Будучи из духовного звания, Моисеев прошел сперва полный курс Киевской духовной академии, но затем слушал лекции в Харьковском университете и, получив диплом кандидата истории и филологии, начал свою педагогическую деятельность, к немалому, конечно, удивлению своих прежних товарищей-бурсаков, в качестве преподавателя французской словесности. При этом и внешность его, начиная с покроя платья и прически и кончая манерами, по возможности «офранцузилась». С тех пор прошел уже десяток лет. Французскую кафедру он давно променял на кафедру истории, географии и статистики, которую сохранил и в должности инспектора, но пристрастие к французской речи и щегольству осталось прежнее. При таких условиях ему было нелегко отыскать себе между скромными невестами уездного городка подходящую спутницу жизни. Но теперь, казалось, трудный выбор был наконец сделан: в последнее время Кирилла Абрамовича часто можно было видеть гуляющим по деревянному тротуару Московской улицы в сообществе черноокой и пышной красавицы, дочери местного крупного коммерсанта, а проще сказать, толстосума-торговца красным товаром. В согласии дочки никто в городе уже не сомневался. «Тятенька» же, по слухам, «изволили еще ломаться», потому что будущий зятек не сумел-де доселе выхлопотать его степенству постоянную поставку сукна и белья на пансионеров гимназии.

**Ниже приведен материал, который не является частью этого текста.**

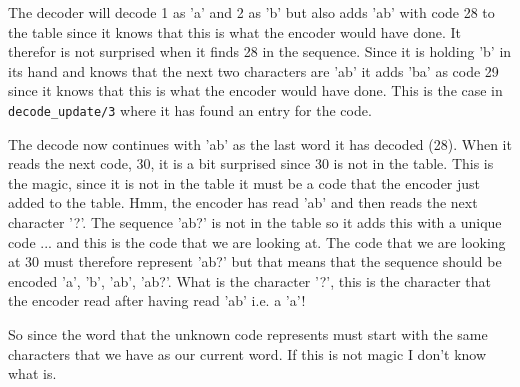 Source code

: \documentclass[a4paper,11pt]{article}
\begin{document}
The decoder will decode 1 as 'a' and 2 as 'b' but also adds 'ab' with
code 28 to the table since it knows that this is what the encoder
would have done.  It therefor is not surprised when it finds 28 in the
sequence. Since it is holding 'b' in its hand and knows that the next
two characters are 'ab' it adds 'ba' as code 29 since it knows that
this is what the encoder would have done. This is the case in {\tt
  decode\_update/3} where it has found an entry for the code.

The decode now continues with 'ab' as the last word it has decoded
(28). When it reads the next code, 30, it is a bit surprised since 30
is not in the table. This is the magic, since it is not in the table
it must be a code that the encoder just added to the table. Hmm, the
encoder has read 'ab' and then reads the next character '?'. The
sequence 'ab?' is not in the table so it adds this with a unique code
... and this is the code that we are looking at. The code that we are
looking at 30 must therefore represent 'ab?' but that means that the
sequence should be encoded 'a', 'b', 'ab', 'ab?'. What is the
character '?', this is the character that the encoder read after
having read 'ab' i.e. a 'a'!

So since the word that the unknown code represents must start with the
same characters that we have as our current word. If this is not magic
I don't know what is.
\end{document}
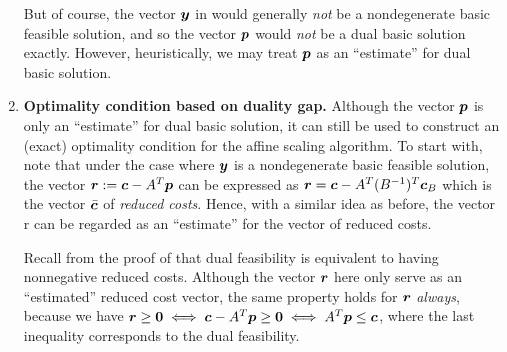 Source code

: \begin{enumerate}
But of course, the vector \(\bm{y}\) in 
would generally \emph{not} be a nondegenerate basic feasible solution, and so
the vector \(\bm{p}\) would \emph{not} be a dual basic solution exactly.
However, heuristically, we may treat \(\bm{p}\) as an “estimate” for dual
basic solution.

\item \textbf{Optimality condition based on duality gap.} Although the vector
\(\bm{p}\) is only an “estimate” for dual basic solution, it can still be
used to construct an (exact) optimality condition for the affine scaling
algorithm. To start with, note that under the case where \(\bm{y}\) is a
nondegenerate basic feasible solution, the vector
\(\bm{r}:=\bm{c}-A^{T}\bm{p}\) can be expressed as
\(\bm{r}=\bm{c}-A^{T}(B^{-1})^{T}\bm{c}_{B}\) which is the vector
\(\bar{\bm{c}}\) of \emph{reduced costs}. Hence, with a similar idea as
before, the vector r can be regarded as an ``estimate'' for the vector of
reduced costs.

Recall from the proof of  that dual
feasibility is equivalent to having nonnegative reduced costs. Although the
vector \(\bm{r}\) here only serve as an “estimated” reduced cost vector, the
same property holds for \(\bm{r}\) \emph{always}, because we have
\(\bm{r}\ge\bm{0}\iff \bm{c}-A^{T}\bm{p}\ge\bm{0}\iff
A^{T}\bm{p}\le\bm{c}\), where the last inequality corresponds to the dual
feasibility.


\end{enumerate}
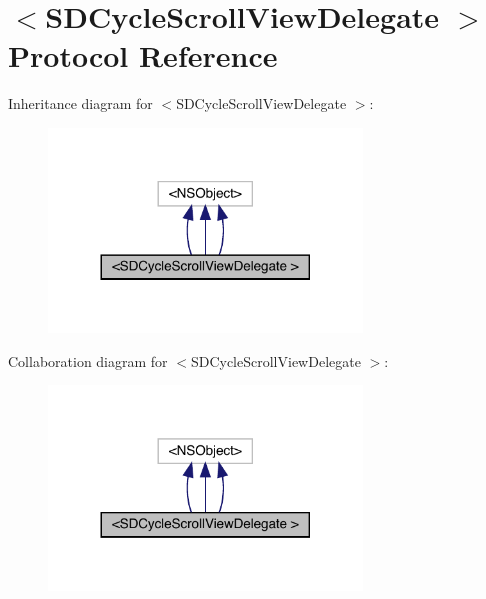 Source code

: \hypertarget{protocol_s_d_cycle_scroll_view_delegate_01-p}{}\section{$<$S\+D\+Cycle\+Scroll\+View\+Delegate $>$ Protocol Reference}
\label{protocol_s_d_cycle_scroll_view_delegate_01-p}


Inheritance diagram for $<$S\+D\+Cycle\+Scroll\+View\+Delegate $>$\+:\nopagebreak
\begin{figure}[H]
\begin{center}
\leavevmode
\includegraphics[width=236pt]{protocol_s_d_cycle_scroll_view_delegate_01-p__inherit__graph}
\end{center}
\end{figure}


Collaboration diagram for $<$S\+D\+Cycle\+Scroll\+View\+Delegate $>$\+:\nopagebreak
\begin{figure}[H]
\begin{center}
\leavevmode
\includegraphics[width=236pt]{protocol_s_d_cycle_scroll_view_delegate_01-p__coll__graph}
\end{center}
\end{figure}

Каково же было теперь Кириллу Абрамовичу вместе со своею необъявленною нареченной, наткнуться на двух своих великовозрастных питомцев, ищущих что-то чуть не на корточках под ногами гуляющей публики и заставляя всех и каждого с узеньких мостков сходить на грязную мостовую!
– Что это вы тут делаете, господа? – мог только выговорить Моисеев.
Юноши, оторопев, поспешили посторониться. Озабоченный тем, чтобы очистить путь своей даме, молодой инспектор, по всему вероятию, не обратил бы дальнейшего внимания на двух студентов. Но быстроглазая спутница его тотчас заметила изъян в наряде одного из них и прыснула со смеху. В ответ же на удивленный взгляд Кирилла Абрамовича ткнула пальчиком на предмет, вызвавший ее веселость. Она смеялась над его воспитанниками и имела полное основание смеяться! Всегда столь формально приветливое лицо Моисеева вспыхнуло огнем негодования.
– С кем это у вас была коллизия, Высоцкий?
– С гвоздем-с, – нашелся тот. – Торчал, где ему вовсе быть не надлежало.
– Я не шучу, Высоцкий!
– А мне разве до шуток, Кирилл Абрамович? Что за приятность ходить в отрепьях? Но более гвоздя, по правде сказать, виновато сукно на наших мундирах. Оно уже до того ветхо…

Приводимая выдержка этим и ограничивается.